Anna didn't hesitate either, but she sure as heck wasn't gonna follow Amy -- not if she could help it! Instead she paused and started crunching on grasses. (To those concerned the calves' stomachs couldn't handle so much fresh grass after weeks in the corral, no worries; the corral had enough greenery in it they wouldn't have a dietary shock.)


Trooper followed Amy toward the rest of the herd...



...while Anna continued cropping the grass right by the gate.


When Anna finally raised her head, everyone had disappeared.


But soon enough her wanderings brought her into the midst of the other animals. I followed because I wanted to make sure no one picked on the orphan.

At first, Anna and Trooper stayed together.


But soon the other calves came over to greet them...


...and in no time, all the calves were dashing around having fun.



And that's when I left them.

We kept a distant eye on Anna as the day progressed. In the early afternoon, she was curled up next to Trooper amidst the rest of the herd, looking relaxed in the shade of the barn awning. So far so good.

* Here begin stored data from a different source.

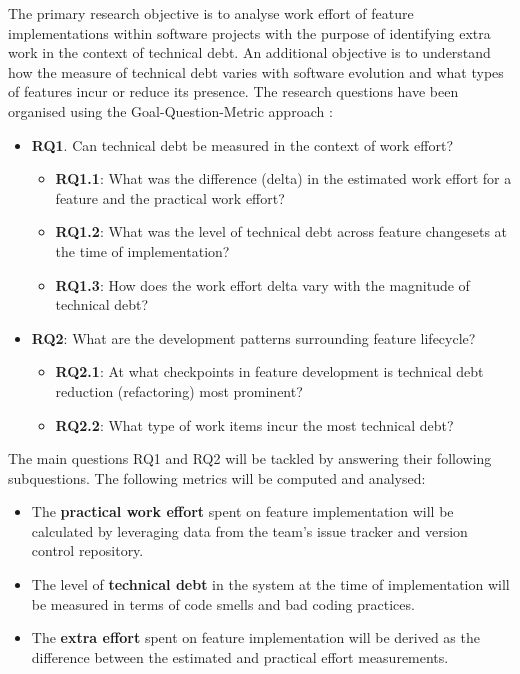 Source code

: \documentclass{mprop}
\begin{document}
The primary research objective is to analyse work effort of feature
implementations within software projects with the purpose of identifying extra
work in the context of technical debt. An additional objective is to understand
how the measure of technical debt varies with software evolution and what types
of features incur or reduce its presence. The research questions have been
organised using the Goal-Question-Metric approach \cite{VanSolingen2002}:
\begin{itemize}
	\item \textbf{RQ1}. Can technical debt be measured in the context of work
	effort?
	      \begin{itemize}
		      \item \textbf{RQ1.1}: What was the difference (delta) in the
		            estimated work effort for a feature and the practical work
		            effort?
			  \item \textbf{RQ1.2}: What was the level of technical debt across
		            feature changesets at the time of implementation?
		      \item \textbf{RQ1.3}: How does the work effort delta vary with the
		            magnitude of technical debt?
		  \end{itemize}
	\item \textbf{RQ2}: What are the development patterns surrounding feature
	      lifecycle?
	      \begin{itemize}
		      \item \textbf{RQ2.1}: At what checkpoints in feature development
		            is technical debt reduction (refactoring) most prominent?
		      \item \textbf{RQ2.2}: What type of work items incur the most
					technical debt?
	      \end{itemize}
\end{itemize}

The main questions RQ1 and RQ2 will be tackled by answering their following
subquestions. The following metrics will be computed and analysed:
\begin{itemize}
	\item The \textbf{practical work effort} spent on feature implementation
	will be calculated by leveraging data from the team's issue tracker and
	version control repository.
	\item The level of \textbf{technical debt} in the system at the time of
	implementation will be measured in terms of code smells and bad coding
	practices.
	\item The \textbf{extra effort} spent on feature implementation will be
	derived as the difference between the estimated and practical effort
	measurements. 
\end{itemize}
\end{document}
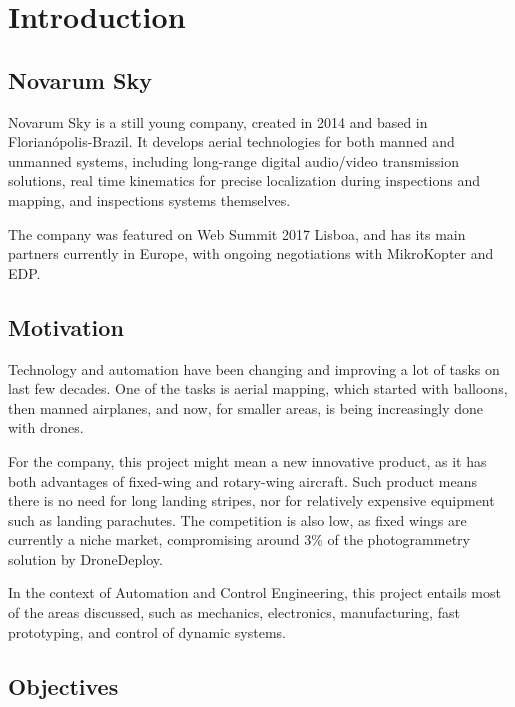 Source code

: 

\chapter{Introduction} \label{chap:Introduction}


\section{Novarum Sky}
	Novarum Sky is a still young company, created in 2014 and based in Florianópolis-Brazil. It develops aerial technologies for both manned and unmanned systems, including long-range digital audio/video transmission solutions, real time kinematics for precise localization during inspections and mapping, and inspections systems themselves.

The company was featured on Web Summit 2017 Lisboa, and has its main partners currently in Europe, with ongoing negotiations with MikroKopter and EDP.

\section{Motivation}
Technology and automation have been changing and improving a lot of tasks on last few decades.
%
One of the tasks is aerial mapping, which started with balloons, then manned airplanes, and now, for smaller areas, is being increasingly done with drones\cite{dronesontherise}.
%

For the company, this project might mean a new innovative product, as it has both advantages of fixed-wing and rotary-wing aircraft.
Such product means there is no need for long landing stripes, nor for relatively expensive equipment such as landing parachutes. The competition is also low, as fixed wings are currently a niche market, compromising around 3\% of the photogrammetry solution by DroneDeploy\cite{dronedeployreport}.
%

In the context of Automation and Control Engineering, this project entails most of the areas discussed, such as mechanics, electronics, manufacturing, fast prototyping, and control of dynamic systems.
%	


\section{Objectives}

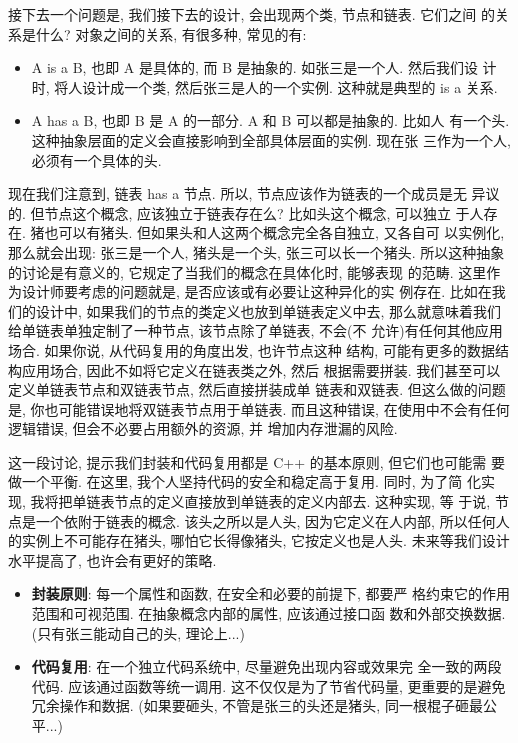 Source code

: \documentclass[a4paper]{ctexart}
\theoremstyle{definition}
\theoremstyle{definition}
\begin{document}
接下去一个问题是, 我们接下去的设计, 会出现两个类, 节点和链表. 它们之间
的关系是什么? 对象之间的关系, 有很多种, 常见的有:
\begin{itemize}
  \item A is a B, 也即 A 是具体的, 而 B 是抽象的. 如张三是一个人. 然后我们设
  计时, 将人设计成一个类, 然后张三是人的一个实例. 这种就是典型的 is a 关系.
  \item A has a B, 也即 B 是 A 的一部分. A 和 B 可以都是抽象的. 比如人
    有一个头. 这种抽象层面的定义会直接影响到全部具体层面的实例. 现在张
    三作为一个人, 必须有一个具体的头. 
\end{itemize}
现在我们注意到, 链表 has a 节点. 所以, 节点应该作为链表的一个成员是无
异议的. 但节点这个概念, 应该独立于链表存在么? 比如头这个概念, 可以独立
于人存在. 猪也可以有猪头. 但如果头和人这两个概念完全各自独立, 又各自可
以实例化, 那么就会出现: 张三是一个人, 猪头是一个头, 张三可以长一个猪头.
所以这种抽象的讨论是有意义的, 它规定了当我们的概念在具体化时, 能够表现
的范畴. 这里作为设计师要考虑的问题就是, 是否应该或有必要让这种异化的实
例存在. 比如在我们的设计中, 如果我们的节点的类定义也放到单链表定义中去,
那么就意味着我们给单链表单独定制了一种节点, 该节点除了单链表, 不会(不
允许)有任何其他应用场合. 如果你说, 从代码复用的角度出发, 也许节点这种
结构, 可能有更多的数据结构应用场合, 因此不如将它定义在链表类之外, 然后
根据需要拼装. 我们甚至可以定义单链表节点和双链表节点, 然后直接拼装成单
链表和双链表. 但这么做的问题是, 你也可能错误地将双链表节点用于单链表.
而且这种错误, 在使用中不会有任何逻辑错误, 但会不必要占用额外的资源, 并
增加内存泄漏的风险.

这一段讨论, 提示我们封装和代码复用都是 C++ 的基本原则, 但它们也可能需
要做一个平衡. 在这里, 我个人坚持代码的安全和稳定高于复用. 同时, 为了简
化实现, 我将把单链表节点的定义直接放到单链表的定义内部去. 这种实现, 等
于说, 节点是一个依附于链表的概念. 该头之所以是人头, 因为它定义在人内部,
所以任何人的实例上不可能存在猪头, 哪怕它长得像猪头, 它按定义也是人头.
未来等我们设计水平提高了, 也许会有更好的策略.

\begin{itemize}
  \item {\bf 封装原则}: 每一个属性和函数, 在安全和必要的前提下, 都要严
    格约束它的作用范围和可视范围. 在抽象概念内部的属性, 应该通过接口函
    数和外部交换数据. (只有张三能动自己的头, 理论上...)
  \item {\bf 代码复用}: 在一个独立代码系统中, 尽量避免出现内容或效果完
    全一致的两段代码. 应该通过函数等统一调用. 这不仅仅是为了节省代码量,
    更重要的是避免冗余操作和数据. (如果要砸头, 不管是张三的头还是猪头,
    同一根棍子砸最公平...)
\end{itemize}
\end{document}

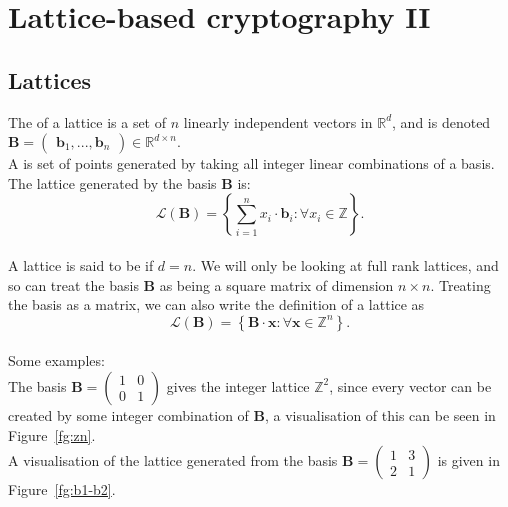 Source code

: \documentclass[a4paper, 11pt, openany]{book}
\begin{document}



\section{Lattice-based cryptography II}
\label{sec:20}

\subsection{Lattices}
The  of a lattice is a set of $n$ linearly independent vectors in $\mathbb{R}^d$, and is denoted $\textbf{B} = \begin{pmatrix}\textbf{b}_1,...,\textbf{b}_n\end{pmatrix} \in \mathbb{R}^{d\times n}$.
\\
A  is set of points generated by taking all integer linear combinations of a basis. The lattice generated by the basis $\textbf{B}$ is: $$\mathcal{L}(\textbf{B}) = \left\{\sum_{i = 1}^{n}x_{i}\cdot\textbf{b}_{i}:\forall x_{i}\in\mathbb{Z}\right\}.$$
\\
A lattice is said to be  if $d = n$. We will only be looking at full rank lattices, and so can treat the basis $\textbf{B}$ as being a square matrix of dimension $n\times n$. Treating the basis as a matrix, we can also write the definition of a lattice as $$\mathcal{L}(\textbf{B}) = \left\{ \textbf{B}\cdot\textbf{x}:\forall\textbf{x}\in\mathbb{Z}^{n}\right\}.$$
\\
Some examples:
\\
The basis $\textbf{B} = \begin{pmatrix}1 & 0 \\ 0 & 1 \end{pmatrix}$ gives the integer lattice $\mathbb{Z}^2$, since every vector can be created by some integer combination of $\textbf{B}$, a visualisation of this can be seen in Figure~\ref{fg:zn}.
\\
A visualisation of the lattice generated from the basis $\textbf{B} = \begin{pmatrix}1 & 3 \\ 2 & 1\end{pmatrix}$ is given in Figure~\ref{fg:b1-b2}.
\end{document}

Amy also looked more relaxed and was able to groom her calf Trooper without the little brat interfering.


By the end of that first day, what was significant is what we weren't hearing rather than what we were hearing. Namely, we weren't hearing Anna bellowing. By this we were assuming she was able to sneak enough milk off other (non-hostile) cows to satisfy her little tummy.

As the days went by, I noticed Anna seemed to have an affinity toward Victoria, a motherly older cow with a sweet disposition. Good.


And then we started seeing solid evidence: Anna, always angled in the back and always waiting until a cow's calf was already nursing, busy filling her belly. Told you she was a canny lass.









In fact, she's getting better fed now than she ever was with just Amy. She has a veritable smorgasbord of choices before her! Three fairly tolerant cows (Pixie, her older sister; Victoria; and Sparky) who (mostly) don't mind a little double-dipping.

So despite the crushing loss of Polly, it looks like Anna will grow up nice and healthy. As an added bonus from her weeks in the corral, she's quite friendly toward us, and someday may turn into just as good a milker as her mama.